The United States Patent and Trademark Office has published patent number 9,460,332, relating to a “Capacitive fingerprint sensor including electrostatic lens”, which, if rumors are to be believed, could be Apple’s preferred solution to overcoming biometric detection issues in next year’s iPhone 8 considering how the device is expected to be physically designed.
Dubbed as tenth anniversary iPhone, next year’s model is expected to come equipped with a big redesign. The iPhone 7 and iPhone 7 Plus, released just last month, may have a number of feature improvements and component upgrades, but it’s 2017 when Apple is expected to roll out an entirely new design that the company hopes will dramatically increase sales of the device. Part of that design is said to involve the removal of the iconic Home / Touch ID button altogether in favor of a full-screen system which means the entire front of the device will be usable display real estate. This of course introduces new hurdles for the Touch ID sensor.
It would appear that this is where this awarded patent would come into its own.
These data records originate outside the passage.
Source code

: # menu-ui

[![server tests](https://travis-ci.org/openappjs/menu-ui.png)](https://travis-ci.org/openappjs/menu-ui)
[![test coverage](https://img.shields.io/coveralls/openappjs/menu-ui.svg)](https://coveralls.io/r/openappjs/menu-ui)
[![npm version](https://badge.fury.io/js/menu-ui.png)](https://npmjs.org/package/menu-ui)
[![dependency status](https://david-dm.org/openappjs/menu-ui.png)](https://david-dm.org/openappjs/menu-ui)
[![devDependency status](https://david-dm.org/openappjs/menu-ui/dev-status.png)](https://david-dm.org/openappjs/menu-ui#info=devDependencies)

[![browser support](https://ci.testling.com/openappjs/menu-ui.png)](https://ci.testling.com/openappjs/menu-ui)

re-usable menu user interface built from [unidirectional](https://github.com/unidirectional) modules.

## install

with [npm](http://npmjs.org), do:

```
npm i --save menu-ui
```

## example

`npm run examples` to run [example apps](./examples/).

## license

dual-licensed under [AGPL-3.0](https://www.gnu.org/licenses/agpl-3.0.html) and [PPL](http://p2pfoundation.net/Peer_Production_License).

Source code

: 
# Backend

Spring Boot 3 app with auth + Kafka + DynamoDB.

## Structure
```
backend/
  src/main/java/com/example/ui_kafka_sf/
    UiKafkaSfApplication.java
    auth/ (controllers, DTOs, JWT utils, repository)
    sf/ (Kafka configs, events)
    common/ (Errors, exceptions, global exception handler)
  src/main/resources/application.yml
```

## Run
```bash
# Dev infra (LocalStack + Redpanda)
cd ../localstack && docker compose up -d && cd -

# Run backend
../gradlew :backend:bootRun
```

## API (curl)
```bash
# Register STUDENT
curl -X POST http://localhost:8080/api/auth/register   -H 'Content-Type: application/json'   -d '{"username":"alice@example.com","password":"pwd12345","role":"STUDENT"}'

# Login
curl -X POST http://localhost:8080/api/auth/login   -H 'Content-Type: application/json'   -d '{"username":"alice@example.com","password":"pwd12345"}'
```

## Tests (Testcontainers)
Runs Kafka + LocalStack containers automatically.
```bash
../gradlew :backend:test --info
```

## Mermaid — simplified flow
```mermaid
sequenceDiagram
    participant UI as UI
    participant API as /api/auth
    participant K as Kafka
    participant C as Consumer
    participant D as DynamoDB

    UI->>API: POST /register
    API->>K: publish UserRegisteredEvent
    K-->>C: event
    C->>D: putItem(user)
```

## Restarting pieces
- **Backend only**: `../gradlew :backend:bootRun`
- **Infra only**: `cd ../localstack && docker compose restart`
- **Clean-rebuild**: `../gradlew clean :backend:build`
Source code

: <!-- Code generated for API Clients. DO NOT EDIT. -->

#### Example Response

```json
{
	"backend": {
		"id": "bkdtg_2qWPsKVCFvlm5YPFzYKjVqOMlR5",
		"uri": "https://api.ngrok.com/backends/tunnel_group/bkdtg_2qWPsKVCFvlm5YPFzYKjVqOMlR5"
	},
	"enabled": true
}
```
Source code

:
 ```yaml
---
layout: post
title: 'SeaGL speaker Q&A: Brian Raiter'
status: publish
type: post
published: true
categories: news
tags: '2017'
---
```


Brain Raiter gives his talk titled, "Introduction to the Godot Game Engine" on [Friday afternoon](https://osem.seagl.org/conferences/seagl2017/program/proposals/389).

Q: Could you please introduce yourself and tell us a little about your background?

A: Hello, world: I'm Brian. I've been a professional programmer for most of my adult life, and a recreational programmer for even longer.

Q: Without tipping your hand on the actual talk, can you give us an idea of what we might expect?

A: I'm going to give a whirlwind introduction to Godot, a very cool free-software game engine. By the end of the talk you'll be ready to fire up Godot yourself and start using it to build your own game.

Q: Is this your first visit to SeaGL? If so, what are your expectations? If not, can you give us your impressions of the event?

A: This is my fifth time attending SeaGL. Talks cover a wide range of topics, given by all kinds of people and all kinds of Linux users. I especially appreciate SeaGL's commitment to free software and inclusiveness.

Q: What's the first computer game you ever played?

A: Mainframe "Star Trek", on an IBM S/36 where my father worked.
This technology would essentially allow Apple to embed a fingerprint sensor beneath the surface of the display, allowing it to overcome the problems introduced with the new design by using the capacitive sensing technology to detect a fingerprint even though there is a gap between the sensor and the print itself.
That would mean a future Touch ID sensor, potentially bundled with next year’s iPhone 8, could sit directly below the surface of the display, but still continue to function as users currently expect.
Apple’s plans for this technology are currently unknown, but it is interesting to note that the information within the patent covers a number of potential scenarios in which a solution such as this could be used in conjunction with display technology such as the rumored move across to an iPhone design that uses a full edge-to-edge OLED display.
As we’ve seen previously, the awarding of a patent doesn’t necessarily mean that it will make it into a future product, but it is highly likely that this is an individual element in what is likely to be a large overhaul of the iPhone from next year and beyond.